Energy efficient direct transesterification of Nannochloropsis sp. using hydrodynamic cavitation

Abstract

The increasingly limited supply of fossil fuels requires renewable fuel as an alternative source. Nannochloropsis sp. is a microalgae species containing a lipid content of between 12 and 53%, which can be converted to biofuel as an alternative source of fossil fuels through a transesterification process. Up to this date, the literature has reported no studies on biodiesel production from Nannochloropsis sp. via direct transesterification with catalyst using hydrodynamic cavitation. The direct transesterification process introduced 7.5 g of microalgae, 40 ml of methanol, 90 ml of hexane, and 0.0225 g of sodium hydroxide into the sample chamber.
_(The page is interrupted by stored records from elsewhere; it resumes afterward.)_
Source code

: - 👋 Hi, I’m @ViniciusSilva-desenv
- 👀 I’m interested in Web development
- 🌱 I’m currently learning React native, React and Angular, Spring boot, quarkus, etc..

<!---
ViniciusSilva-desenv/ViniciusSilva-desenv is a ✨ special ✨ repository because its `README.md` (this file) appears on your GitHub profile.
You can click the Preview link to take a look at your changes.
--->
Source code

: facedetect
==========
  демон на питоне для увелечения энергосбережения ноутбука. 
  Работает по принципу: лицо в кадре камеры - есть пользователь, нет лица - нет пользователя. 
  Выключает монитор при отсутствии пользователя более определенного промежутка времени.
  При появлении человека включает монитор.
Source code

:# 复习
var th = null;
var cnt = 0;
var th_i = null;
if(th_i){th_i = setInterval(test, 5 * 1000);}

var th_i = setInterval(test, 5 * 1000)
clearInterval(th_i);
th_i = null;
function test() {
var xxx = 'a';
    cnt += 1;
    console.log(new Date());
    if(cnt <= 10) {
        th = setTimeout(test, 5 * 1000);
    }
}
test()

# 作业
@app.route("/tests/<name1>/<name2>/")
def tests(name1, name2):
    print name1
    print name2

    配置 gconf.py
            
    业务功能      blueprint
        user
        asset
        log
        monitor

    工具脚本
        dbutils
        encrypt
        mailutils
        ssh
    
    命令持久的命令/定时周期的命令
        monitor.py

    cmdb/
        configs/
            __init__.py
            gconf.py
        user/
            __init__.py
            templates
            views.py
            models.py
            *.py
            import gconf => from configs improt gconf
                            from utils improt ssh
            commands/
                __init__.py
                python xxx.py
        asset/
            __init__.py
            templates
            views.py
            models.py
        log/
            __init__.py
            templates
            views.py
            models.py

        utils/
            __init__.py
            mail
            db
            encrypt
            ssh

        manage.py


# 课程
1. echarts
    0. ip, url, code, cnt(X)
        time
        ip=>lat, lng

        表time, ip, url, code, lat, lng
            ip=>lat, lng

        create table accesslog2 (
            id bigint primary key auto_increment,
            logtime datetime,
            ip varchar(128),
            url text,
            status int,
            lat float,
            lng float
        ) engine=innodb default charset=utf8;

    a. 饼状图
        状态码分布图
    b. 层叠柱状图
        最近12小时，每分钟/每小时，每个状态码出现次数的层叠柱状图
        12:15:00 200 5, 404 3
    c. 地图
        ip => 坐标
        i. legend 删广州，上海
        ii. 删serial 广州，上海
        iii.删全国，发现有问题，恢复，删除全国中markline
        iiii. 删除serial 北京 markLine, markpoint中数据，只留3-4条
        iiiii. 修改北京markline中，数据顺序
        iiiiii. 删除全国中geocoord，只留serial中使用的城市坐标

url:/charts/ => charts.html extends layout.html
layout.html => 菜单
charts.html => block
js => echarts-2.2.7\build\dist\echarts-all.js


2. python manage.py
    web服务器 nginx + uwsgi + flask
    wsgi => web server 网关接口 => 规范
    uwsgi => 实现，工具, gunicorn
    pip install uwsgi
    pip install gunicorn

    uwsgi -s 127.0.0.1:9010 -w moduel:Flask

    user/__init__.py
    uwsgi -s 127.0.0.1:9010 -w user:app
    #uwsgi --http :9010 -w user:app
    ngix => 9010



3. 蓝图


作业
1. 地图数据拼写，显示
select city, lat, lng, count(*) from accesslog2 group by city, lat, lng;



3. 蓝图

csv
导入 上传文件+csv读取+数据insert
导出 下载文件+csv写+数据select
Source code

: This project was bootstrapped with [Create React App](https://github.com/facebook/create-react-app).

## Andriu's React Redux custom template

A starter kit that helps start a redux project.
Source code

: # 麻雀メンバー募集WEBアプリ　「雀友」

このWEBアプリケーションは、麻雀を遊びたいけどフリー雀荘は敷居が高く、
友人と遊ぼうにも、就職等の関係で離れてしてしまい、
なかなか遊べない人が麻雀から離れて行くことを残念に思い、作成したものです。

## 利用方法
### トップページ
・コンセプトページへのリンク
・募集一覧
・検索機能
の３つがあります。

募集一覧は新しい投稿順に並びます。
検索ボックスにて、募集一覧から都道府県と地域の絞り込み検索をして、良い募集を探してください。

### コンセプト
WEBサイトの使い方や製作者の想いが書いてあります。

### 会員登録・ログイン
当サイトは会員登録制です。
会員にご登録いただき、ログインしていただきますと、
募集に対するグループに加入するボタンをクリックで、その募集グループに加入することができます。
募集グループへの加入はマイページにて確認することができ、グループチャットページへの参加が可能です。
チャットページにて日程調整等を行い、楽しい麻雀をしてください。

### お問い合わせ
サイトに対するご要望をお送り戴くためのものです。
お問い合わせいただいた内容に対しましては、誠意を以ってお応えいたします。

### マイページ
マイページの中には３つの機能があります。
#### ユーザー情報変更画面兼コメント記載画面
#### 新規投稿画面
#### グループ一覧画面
These mixtures were passed within the cavitation using a pressure driver and transformed into fatty acid methyl ester (FAME). The catalytic hydrodynamic cavitation method produces a higher extract yield than the stirring one. Regarding the FAME composition, the catalytic hydrodynamic cavitation method is dominated by saturated fatty acid (palmitic), while the stirring catalytic method is dominated by monounsaturated fatty acid (oleic). The hydrodynamic cavitation method provides a lower average degree of unsaturation and shorter chain length than the stirring catalytic method.